* Dataset extract *
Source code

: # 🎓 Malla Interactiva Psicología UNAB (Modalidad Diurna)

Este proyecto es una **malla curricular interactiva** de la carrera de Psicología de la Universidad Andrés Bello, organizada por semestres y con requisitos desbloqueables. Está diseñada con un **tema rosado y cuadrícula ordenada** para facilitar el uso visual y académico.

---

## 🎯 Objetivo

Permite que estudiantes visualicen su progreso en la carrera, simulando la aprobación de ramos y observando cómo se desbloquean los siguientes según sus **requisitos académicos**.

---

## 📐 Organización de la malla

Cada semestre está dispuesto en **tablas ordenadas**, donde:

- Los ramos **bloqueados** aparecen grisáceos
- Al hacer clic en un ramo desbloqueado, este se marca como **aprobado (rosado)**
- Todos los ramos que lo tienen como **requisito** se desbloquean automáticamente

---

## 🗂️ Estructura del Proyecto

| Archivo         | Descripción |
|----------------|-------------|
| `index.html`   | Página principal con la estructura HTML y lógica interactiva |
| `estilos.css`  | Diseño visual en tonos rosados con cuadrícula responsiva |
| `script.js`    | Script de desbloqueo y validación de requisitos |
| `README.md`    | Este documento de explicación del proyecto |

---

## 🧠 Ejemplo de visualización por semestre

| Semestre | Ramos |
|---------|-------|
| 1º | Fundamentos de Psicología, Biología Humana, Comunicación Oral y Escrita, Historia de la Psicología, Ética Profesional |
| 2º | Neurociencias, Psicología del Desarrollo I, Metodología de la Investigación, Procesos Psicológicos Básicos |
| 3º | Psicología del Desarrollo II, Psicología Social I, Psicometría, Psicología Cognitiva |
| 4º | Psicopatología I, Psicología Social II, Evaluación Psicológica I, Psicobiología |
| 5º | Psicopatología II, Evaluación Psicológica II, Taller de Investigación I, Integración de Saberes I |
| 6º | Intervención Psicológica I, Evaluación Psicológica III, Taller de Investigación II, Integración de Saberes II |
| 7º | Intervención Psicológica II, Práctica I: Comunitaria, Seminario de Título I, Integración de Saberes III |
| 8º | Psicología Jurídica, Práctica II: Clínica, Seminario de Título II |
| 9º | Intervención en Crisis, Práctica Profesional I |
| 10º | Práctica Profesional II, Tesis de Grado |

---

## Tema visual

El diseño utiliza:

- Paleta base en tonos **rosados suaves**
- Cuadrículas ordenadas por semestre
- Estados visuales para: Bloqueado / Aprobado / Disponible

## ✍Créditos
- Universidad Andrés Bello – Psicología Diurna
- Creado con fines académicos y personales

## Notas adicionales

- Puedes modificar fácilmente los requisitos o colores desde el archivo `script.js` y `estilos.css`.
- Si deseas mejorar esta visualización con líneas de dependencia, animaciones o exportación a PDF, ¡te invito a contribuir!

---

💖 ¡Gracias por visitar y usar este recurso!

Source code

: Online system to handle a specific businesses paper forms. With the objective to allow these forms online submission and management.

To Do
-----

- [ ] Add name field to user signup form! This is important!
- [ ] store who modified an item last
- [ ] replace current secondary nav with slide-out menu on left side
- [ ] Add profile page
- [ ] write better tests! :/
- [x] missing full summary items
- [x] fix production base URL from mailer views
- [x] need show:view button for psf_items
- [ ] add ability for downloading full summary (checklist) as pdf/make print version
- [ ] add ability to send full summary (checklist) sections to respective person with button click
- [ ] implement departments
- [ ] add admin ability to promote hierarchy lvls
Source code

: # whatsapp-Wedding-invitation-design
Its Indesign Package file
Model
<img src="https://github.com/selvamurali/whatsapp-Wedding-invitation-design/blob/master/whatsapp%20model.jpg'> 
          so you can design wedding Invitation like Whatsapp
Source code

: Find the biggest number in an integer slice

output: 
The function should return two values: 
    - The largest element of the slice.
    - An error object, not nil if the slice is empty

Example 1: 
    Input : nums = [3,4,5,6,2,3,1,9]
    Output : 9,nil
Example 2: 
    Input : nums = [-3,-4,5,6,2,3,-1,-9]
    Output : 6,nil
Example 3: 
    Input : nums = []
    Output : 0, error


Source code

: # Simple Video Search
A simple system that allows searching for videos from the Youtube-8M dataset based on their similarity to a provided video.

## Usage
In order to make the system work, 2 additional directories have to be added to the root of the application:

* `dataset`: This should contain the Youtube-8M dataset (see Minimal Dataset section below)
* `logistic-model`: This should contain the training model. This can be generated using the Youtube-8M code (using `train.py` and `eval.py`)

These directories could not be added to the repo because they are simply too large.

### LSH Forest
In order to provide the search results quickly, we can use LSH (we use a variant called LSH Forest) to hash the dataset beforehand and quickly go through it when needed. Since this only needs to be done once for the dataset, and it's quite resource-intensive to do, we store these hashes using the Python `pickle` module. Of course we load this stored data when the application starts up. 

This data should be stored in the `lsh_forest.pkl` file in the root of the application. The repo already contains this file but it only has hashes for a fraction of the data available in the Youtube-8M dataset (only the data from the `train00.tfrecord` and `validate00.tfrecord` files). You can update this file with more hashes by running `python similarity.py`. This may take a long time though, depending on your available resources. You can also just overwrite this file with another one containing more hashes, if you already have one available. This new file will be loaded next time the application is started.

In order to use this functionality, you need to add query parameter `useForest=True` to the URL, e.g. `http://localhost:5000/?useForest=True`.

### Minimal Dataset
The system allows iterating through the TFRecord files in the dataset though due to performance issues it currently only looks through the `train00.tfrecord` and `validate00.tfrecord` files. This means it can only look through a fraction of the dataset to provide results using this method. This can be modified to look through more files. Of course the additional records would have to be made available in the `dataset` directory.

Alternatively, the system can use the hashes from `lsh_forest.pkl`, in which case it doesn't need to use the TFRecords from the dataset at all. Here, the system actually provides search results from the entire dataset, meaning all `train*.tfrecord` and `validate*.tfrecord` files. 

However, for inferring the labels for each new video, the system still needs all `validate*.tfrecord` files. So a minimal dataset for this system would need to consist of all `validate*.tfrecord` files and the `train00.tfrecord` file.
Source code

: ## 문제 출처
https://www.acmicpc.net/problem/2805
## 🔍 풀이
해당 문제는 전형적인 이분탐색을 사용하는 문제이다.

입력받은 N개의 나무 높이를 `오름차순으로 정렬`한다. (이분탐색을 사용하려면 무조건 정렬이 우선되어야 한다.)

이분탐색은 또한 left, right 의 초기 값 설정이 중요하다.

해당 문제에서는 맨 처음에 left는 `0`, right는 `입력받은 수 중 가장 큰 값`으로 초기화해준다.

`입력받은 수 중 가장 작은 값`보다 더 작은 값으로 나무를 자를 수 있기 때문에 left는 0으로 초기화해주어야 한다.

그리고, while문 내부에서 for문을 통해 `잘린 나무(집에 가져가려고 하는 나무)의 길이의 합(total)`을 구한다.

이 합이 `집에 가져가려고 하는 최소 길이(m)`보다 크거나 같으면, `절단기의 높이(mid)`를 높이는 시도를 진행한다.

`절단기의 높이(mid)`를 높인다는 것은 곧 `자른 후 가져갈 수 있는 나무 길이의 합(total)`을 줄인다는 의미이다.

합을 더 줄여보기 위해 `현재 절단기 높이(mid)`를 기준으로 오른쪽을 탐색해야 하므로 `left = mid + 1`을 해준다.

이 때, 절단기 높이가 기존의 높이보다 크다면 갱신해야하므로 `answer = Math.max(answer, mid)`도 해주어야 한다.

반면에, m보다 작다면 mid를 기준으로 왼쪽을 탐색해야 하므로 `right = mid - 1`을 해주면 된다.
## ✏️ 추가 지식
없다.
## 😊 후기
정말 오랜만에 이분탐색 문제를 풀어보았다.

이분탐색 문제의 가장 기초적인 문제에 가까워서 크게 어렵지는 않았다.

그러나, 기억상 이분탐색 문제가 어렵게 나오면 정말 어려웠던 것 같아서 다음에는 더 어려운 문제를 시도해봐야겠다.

* Task item *
Within the material, how many lines hold the string "nums"? Give the number by itself.

* Answer *
3